Reads are windowed to the AOI's tile bounding box. The AOI raster records a SNOWTOOL_TILE_BBOX tag, and only the tiles in that box are ever fetched — the per-pixel mask nulls everything outside the basin, so no full-grid read happens (see pourpoints). Every layer and data band is loaded through AOIRaster.load_raster_tiles_into_array, which coalesces one COG's blocks into a single batched fetch and places them into the window array. The engine fans out across the whole job with asyncio.gather — the selected zone layers concurrently, then every (variable, date) raster concurrently — over a shared TiffCache that bounds and dedupes open COG handles (detailed under the raster read path).

Output shapes

Internally a computed ZonalStats is a dense float64 array indexed by (date, cell, stat), where stat 0 is area_m2 and the rest are the reduced variables. An empty cell — no selected pixels — is nan, set explicitly so a no-data TOTAL reads null rather than a spurious 0. Two serializers share that array.

dump() builds the JSON structure from the per-dataset models generated in snowdb/zonal_stat_models.py. Each date is one …ZonalStats object carrying the date, the echoed zone_layers, and a flat list of …ZonalStat cells. A cell is self-describing: a zone array of one ZoneRef per crossed axis (BandZoneRef, ClassZoneRef, or ThresholdZoneRef, discriminated on kind), plus area_m2 and one field per variable named <reducer>_<key>_<unit> (e.g. mean_swe_mm). The variable fields are typed StatValue, which normalizes a no-valid-pixels nan to JSON null at construction, so the payload is always valid JSON. A whole-basin query is a cell with an empty zone array; crossing more axes lengthens each cell's zone without changing the schema, and the list flattens 1:1 to CSV.
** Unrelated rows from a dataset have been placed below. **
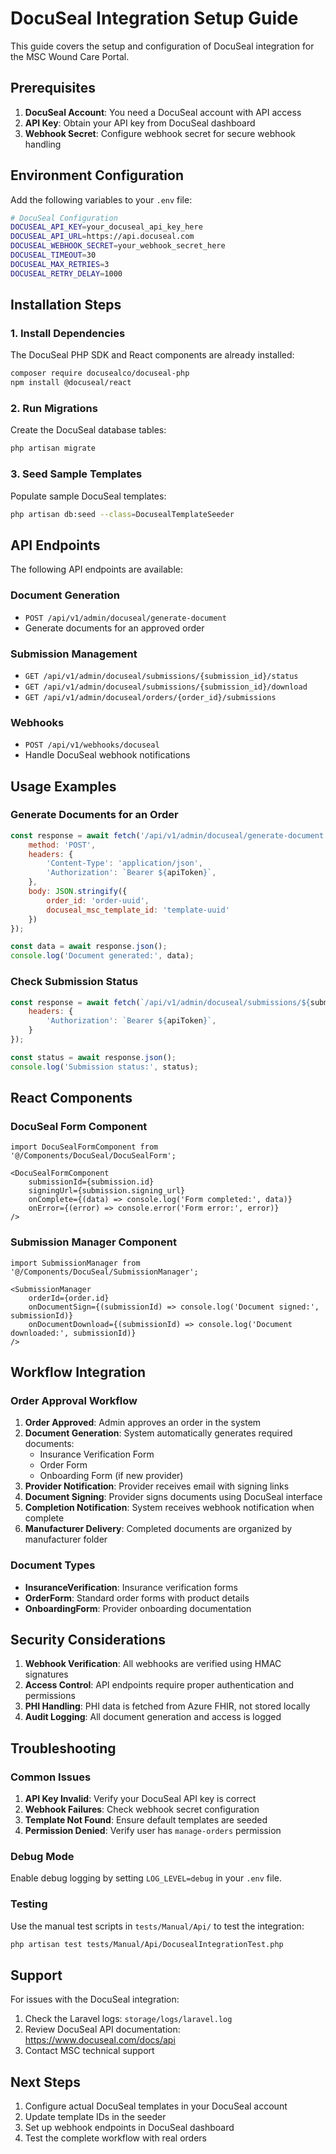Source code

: # DocuSeal Integration Setup Guide

This guide covers the setup and configuration of DocuSeal integration for the MSC Wound Care Portal.

## Prerequisites

1. **DocuSeal Account**: You need a DocuSeal account with API access
2. **API Key**: Obtain your API key from DocuSeal dashboard
3. **Webhook Secret**: Configure webhook secret for secure webhook handling

## Environment Configuration

Add the following variables to your `.env` file:

```bash
# DocuSeal Configuration
DOCUSEAL_API_KEY=your_docuseal_api_key_here
DOCUSEAL_API_URL=https://api.docuseal.com
DOCUSEAL_WEBHOOK_SECRET=your_webhook_secret_here
DOCUSEAL_TIMEOUT=30
DOCUSEAL_MAX_RETRIES=3
DOCUSEAL_RETRY_DELAY=1000
```

## Installation Steps

### 1. Install Dependencies

The DocuSeal PHP SDK and React components are already installed:

```bash
composer require docusealco/docuseal-php
npm install @docuseal/react
```

### 2. Run Migrations

Create the DocuSeal database tables:

```bash
php artisan migrate
```

### 3. Seed Sample Templates

Populate sample DocuSeal templates:

```bash
php artisan db:seed --class=DocusealTemplateSeeder
```

## API Endpoints

The following API endpoints are available:

### Document Generation

- `POST /api/v1/admin/docuseal/generate-document`
- Generate documents for an approved order

### Submission Management

- `GET /api/v1/admin/docuseal/submissions/{submission_id}/status`
- `GET /api/v1/admin/docuseal/submissions/{submission_id}/download`
- `GET /api/v1/admin/docuseal/orders/{order_id}/submissions`

### Webhooks

- `POST /api/v1/webhooks/docuseal`
- Handle DocuSeal webhook notifications

## Usage Examples

### Generate Documents for an Order

```javascript
const response = await fetch('/api/v1/admin/docuseal/generate-document', {
    method: 'POST',
    headers: {
        'Content-Type': 'application/json',
        'Authorization': `Bearer ${apiToken}`,
    },
    body: JSON.stringify({
        order_id: 'order-uuid',
        docuseal_msc_template_id: 'template-uuid'
    })
});

const data = await response.json();
console.log('Document generated:', data);
```

### Check Submission Status

```javascript
const response = await fetch(`/api/v1/admin/docuseal/submissions/${submissionId}/status`, {
    headers: {
        'Authorization': `Bearer ${apiToken}`,
    }
});

const status = await response.json();
console.log('Submission status:', status);
```

## React Components

### DocuSeal Form Component

```tsx
import DocuSealFormComponent from '@/Components/DocuSeal/DocuSealForm';

<DocuSealFormComponent
    submissionId={submission.id}
    signingUrl={submission.signing_url}
    onComplete={(data) => console.log('Form completed:', data)}
    onError={(error) => console.error('Form error:', error)}
/>
```

### Submission Manager Component

```tsx
import SubmissionManager from '@/Components/DocuSeal/SubmissionManager';

<SubmissionManager
    orderId={order.id}
    onDocumentSign={(submissionId) => console.log('Document signed:', submissionId)}
    onDocumentDownload={(submissionId) => console.log('Document downloaded:', submissionId)}
/>
```

## Workflow Integration

### Order Approval Workflow

1. **Order Approved**: Admin approves an order in the system
2. **Document Generation**: System automatically generates required documents:
   - Insurance Verification Form
   - Order Form
   - Onboarding Form (if new provider)
3. **Provider Notification**: Provider receives email with signing links
4. **Document Signing**: Provider signs documents using DocuSeal interface
5. **Completion Notification**: System receives webhook notification when complete
6. **Manufacturer Delivery**: Completed documents are organized by manufacturer folder

### Document Types

- **InsuranceVerification**: Insurance verification forms
- **OrderForm**: Standard order forms with product details
- **OnboardingForm**: Provider onboarding documentation

## Security Considerations

1. **Webhook Verification**: All webhooks are verified using HMAC signatures
2. **Access Control**: API endpoints require proper authentication and permissions
3. **PHI Handling**: PHI data is fetched from Azure FHIR, not stored locally
4. **Audit Logging**: All document generation and access is logged

## Troubleshooting

### Common Issues

1. **API Key Invalid**: Verify your DocuSeal API key is correct
2. **Webhook Failures**: Check webhook secret configuration
3. **Template Not Found**: Ensure default templates are seeded
4. **Permission Denied**: Verify user has `manage-orders` permission

### Debug Mode

Enable debug logging by setting `LOG_LEVEL=debug` in your `.env` file.

### Testing

Use the manual test scripts in `tests/Manual/Api/` to test the integration:

```bash
php artisan test tests/Manual/Api/DocusealIntegrationTest.php
```

## Support

For issues with the DocuSeal integration:

1. Check the Laravel logs: `storage/logs/laravel.log`
2. Review DocuSeal API documentation: <https://www.docuseal.com/docs/api>
3. Contact MSC technical support

## Next Steps

1. Configure actual DocuSeal templates in your DocuSeal account
2. Update template IDs in the seeder
3. Set up webhook endpoints in DocuSeal dashboard
4. Test the complete workflow with real orders
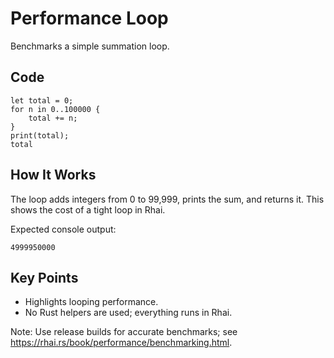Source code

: # Performance Loop

Benchmarks a simple summation loop.

## Code

```rhai
let total = 0;
for n in 0..100000 {
    total += n;
}
print(total);
total
```

## How It Works

The loop adds integers from 0 to 99,999, prints the sum, and returns it. This
shows the cost of a tight loop in Rhai.

Expected console output:

```
4999950000
```

## Key Points

- Highlights looping performance.
- No Rust helpers are used; everything runs in Rhai.

Note: Use release builds for accurate benchmarks; see <https://rhai.rs/book/performance/benchmarking.html>.
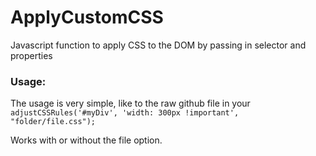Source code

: # ApplyCustomCSS
Javascript function to apply CSS to the DOM by passing in selector and properties

### Usage:
The usage is very simple, like to the raw github file in your
```adjustCSSRules('#myDiv', 'width: 300px !important', "folder/file.css");```

Works with or without the file option.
dump_to_csv() writes one row per (date, cell). Each axis describes its own columns: a banded or threshold axis expands to two typed, unit-bearing columns, a categorical axis to one; then area_m2 and the variable stats. A no-data cell renders as an empty CSV field, never the literal nan.

At the CLI, stats --format json emits the dump() models and the CSV format streams dump_to_csv. The API wraps dump() in a StatsResponse envelope (api/models/stats.py) — the pourpoint, the echoed query, HATEOAS links, and the results list — or streams the same CSV, chosen by content negotiation. The exact endpoints are the HTTP API reference's to document.

Edge cases worth knowing

Three near-empty situations behave distinctly. A zone cell with no pixels at all (an elevation band the basin never reaches, or a crossing excluded on some axis) reports area_m2 == 0 and a null value. A cell that covers ground but whose data band is entirely nodata there reports a real area_m2 and a null value — the area counts the pixels, the reduction finds nothing to reduce. And a date missing a requested variable's file never reaches the reduction: the RasterCollection completeness check fails first, naming the missing variable, so a partial ingest is an error rather than a hole in the results.